For each line below with the word "string", write out a copy.

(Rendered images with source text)

=== Section Start ===

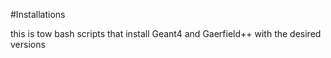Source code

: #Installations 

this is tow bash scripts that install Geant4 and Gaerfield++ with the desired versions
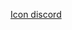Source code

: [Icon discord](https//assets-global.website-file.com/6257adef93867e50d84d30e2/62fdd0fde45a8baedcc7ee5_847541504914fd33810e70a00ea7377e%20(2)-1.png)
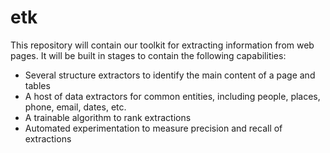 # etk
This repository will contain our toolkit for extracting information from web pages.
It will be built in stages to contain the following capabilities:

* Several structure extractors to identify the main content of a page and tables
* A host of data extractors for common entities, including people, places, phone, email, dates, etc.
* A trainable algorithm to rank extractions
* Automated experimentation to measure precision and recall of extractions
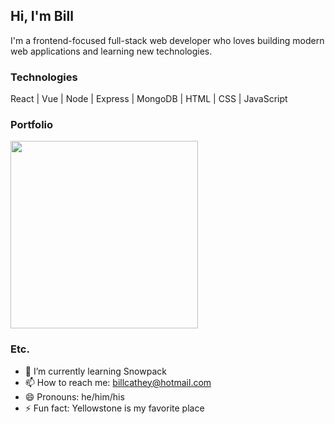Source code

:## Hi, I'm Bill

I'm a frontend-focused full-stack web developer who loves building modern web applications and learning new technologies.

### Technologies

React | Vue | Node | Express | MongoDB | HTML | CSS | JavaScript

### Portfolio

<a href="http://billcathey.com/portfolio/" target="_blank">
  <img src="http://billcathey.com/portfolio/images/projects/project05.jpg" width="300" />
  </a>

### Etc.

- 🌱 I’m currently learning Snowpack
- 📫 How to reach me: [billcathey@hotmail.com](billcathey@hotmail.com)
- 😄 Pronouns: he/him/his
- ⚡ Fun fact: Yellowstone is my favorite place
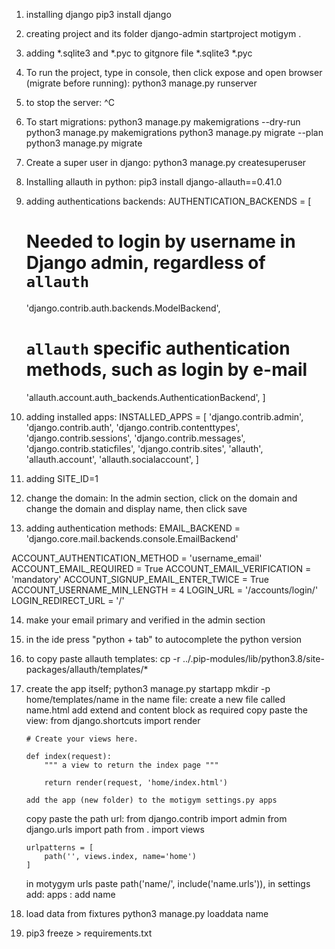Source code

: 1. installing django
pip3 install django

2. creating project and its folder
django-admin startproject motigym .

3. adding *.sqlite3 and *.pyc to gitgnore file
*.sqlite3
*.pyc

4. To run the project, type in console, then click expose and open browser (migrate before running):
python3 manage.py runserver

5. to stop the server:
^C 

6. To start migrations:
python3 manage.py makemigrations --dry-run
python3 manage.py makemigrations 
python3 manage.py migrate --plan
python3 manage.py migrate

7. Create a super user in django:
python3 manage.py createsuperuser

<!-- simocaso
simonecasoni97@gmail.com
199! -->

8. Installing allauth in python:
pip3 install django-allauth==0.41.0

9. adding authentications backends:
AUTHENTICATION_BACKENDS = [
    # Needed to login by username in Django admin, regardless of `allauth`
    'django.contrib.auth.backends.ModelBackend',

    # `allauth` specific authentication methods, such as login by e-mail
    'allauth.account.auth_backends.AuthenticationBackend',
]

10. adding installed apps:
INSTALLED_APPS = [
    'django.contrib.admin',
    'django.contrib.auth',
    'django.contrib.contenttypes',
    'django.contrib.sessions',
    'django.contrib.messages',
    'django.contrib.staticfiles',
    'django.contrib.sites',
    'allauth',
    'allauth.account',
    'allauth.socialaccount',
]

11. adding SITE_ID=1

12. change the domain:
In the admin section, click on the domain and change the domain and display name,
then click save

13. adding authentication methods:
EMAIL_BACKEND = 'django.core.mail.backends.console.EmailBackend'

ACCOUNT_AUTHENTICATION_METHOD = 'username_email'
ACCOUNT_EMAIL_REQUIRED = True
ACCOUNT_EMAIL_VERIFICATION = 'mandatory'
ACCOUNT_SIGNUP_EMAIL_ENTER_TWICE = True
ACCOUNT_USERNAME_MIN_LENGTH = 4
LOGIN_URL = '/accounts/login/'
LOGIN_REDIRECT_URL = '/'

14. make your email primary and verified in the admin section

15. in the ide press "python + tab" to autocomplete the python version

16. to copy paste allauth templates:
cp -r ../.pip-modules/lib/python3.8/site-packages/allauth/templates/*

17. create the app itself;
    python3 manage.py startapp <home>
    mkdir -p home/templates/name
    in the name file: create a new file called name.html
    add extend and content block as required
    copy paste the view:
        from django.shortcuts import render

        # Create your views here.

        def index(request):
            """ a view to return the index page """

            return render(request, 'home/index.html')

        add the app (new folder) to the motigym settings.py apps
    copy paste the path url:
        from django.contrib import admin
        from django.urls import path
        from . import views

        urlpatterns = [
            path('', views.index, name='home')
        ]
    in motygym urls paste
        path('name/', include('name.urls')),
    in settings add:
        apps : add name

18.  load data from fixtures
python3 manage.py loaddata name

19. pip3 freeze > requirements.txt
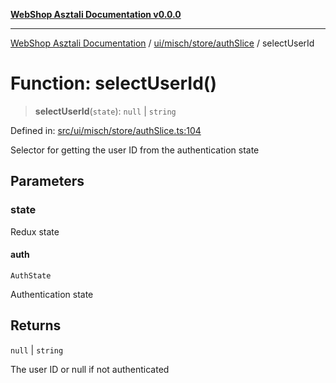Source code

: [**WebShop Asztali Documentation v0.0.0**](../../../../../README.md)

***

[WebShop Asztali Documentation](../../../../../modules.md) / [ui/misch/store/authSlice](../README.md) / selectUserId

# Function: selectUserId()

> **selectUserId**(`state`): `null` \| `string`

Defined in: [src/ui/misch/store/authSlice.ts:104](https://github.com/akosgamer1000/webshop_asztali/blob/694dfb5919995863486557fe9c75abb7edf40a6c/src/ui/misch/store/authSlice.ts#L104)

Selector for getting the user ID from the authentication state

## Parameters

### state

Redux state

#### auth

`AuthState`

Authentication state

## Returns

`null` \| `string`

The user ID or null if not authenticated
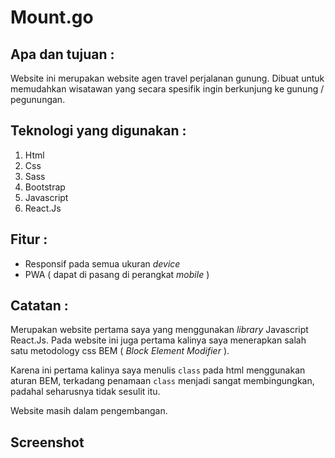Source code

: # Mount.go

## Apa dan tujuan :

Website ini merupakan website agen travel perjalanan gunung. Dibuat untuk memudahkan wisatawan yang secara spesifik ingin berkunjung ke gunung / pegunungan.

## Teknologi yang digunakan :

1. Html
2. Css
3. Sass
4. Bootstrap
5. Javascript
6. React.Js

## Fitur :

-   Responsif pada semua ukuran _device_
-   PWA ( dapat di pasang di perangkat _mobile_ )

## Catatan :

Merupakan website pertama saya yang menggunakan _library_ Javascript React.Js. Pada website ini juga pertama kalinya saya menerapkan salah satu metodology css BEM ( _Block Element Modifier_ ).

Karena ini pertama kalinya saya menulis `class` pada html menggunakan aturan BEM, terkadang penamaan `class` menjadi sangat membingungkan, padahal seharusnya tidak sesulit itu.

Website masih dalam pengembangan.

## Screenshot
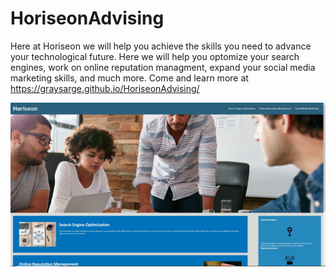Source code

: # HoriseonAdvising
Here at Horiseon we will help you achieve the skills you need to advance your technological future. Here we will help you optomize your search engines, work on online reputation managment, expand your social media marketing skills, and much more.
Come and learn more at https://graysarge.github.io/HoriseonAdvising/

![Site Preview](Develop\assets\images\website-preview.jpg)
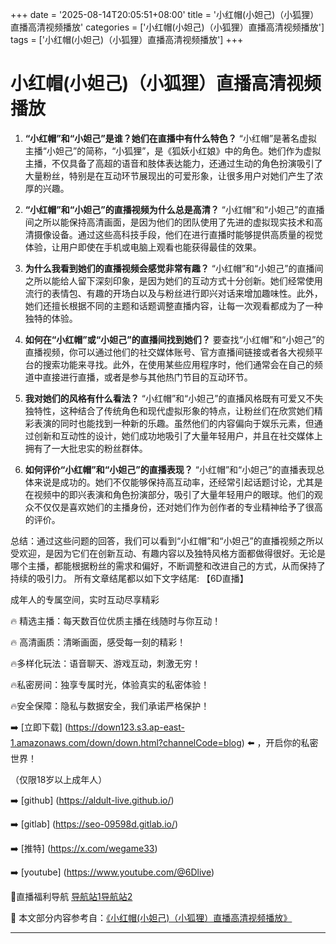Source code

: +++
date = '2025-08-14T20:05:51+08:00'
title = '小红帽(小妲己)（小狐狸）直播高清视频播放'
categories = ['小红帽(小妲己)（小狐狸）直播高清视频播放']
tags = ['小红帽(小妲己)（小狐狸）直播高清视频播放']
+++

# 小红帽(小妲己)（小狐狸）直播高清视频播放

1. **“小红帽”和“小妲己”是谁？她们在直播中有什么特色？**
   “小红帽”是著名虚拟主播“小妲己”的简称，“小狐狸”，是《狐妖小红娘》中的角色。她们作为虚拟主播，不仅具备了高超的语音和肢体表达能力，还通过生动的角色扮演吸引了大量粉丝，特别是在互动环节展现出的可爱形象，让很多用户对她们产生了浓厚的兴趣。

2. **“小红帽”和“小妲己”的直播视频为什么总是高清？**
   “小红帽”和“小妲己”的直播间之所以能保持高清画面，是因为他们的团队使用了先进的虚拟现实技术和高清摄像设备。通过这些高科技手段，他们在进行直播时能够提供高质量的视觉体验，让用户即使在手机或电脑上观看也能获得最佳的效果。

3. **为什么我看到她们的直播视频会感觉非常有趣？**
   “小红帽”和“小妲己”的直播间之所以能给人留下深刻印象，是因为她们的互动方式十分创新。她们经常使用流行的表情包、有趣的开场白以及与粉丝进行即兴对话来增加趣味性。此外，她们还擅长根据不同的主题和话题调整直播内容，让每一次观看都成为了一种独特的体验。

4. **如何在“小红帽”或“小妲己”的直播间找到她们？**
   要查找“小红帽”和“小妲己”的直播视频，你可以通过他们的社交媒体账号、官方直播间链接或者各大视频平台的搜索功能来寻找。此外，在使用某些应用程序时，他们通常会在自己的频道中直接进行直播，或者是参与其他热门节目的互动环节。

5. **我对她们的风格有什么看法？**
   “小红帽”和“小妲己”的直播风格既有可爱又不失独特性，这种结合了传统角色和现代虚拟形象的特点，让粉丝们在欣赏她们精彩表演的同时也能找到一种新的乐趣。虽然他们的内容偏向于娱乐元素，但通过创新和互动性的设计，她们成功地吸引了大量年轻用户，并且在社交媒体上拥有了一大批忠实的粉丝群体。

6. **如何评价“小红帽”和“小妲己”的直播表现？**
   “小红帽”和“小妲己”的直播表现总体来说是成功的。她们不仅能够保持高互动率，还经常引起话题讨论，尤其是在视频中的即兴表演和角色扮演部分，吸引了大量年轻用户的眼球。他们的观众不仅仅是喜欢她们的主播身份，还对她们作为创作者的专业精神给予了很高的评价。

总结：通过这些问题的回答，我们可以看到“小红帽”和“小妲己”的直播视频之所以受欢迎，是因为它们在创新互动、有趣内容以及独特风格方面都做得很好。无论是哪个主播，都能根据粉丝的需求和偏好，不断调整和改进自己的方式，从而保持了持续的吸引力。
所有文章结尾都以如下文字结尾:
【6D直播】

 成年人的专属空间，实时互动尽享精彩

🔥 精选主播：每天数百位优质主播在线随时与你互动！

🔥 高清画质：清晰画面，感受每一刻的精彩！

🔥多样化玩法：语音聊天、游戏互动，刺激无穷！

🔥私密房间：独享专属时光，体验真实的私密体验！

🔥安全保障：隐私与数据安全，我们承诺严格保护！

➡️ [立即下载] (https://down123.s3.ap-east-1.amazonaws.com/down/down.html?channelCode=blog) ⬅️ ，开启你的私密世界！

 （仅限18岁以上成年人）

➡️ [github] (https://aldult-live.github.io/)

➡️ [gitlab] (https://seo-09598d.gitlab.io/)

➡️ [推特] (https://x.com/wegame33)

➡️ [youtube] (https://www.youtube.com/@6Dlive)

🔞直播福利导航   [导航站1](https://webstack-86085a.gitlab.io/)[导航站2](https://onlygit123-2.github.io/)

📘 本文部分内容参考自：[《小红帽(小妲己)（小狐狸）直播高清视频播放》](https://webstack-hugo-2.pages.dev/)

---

=== Section End ===

• Result below:
> **selectUserId**(`state`): `null` \| `string`
`null` \| `string`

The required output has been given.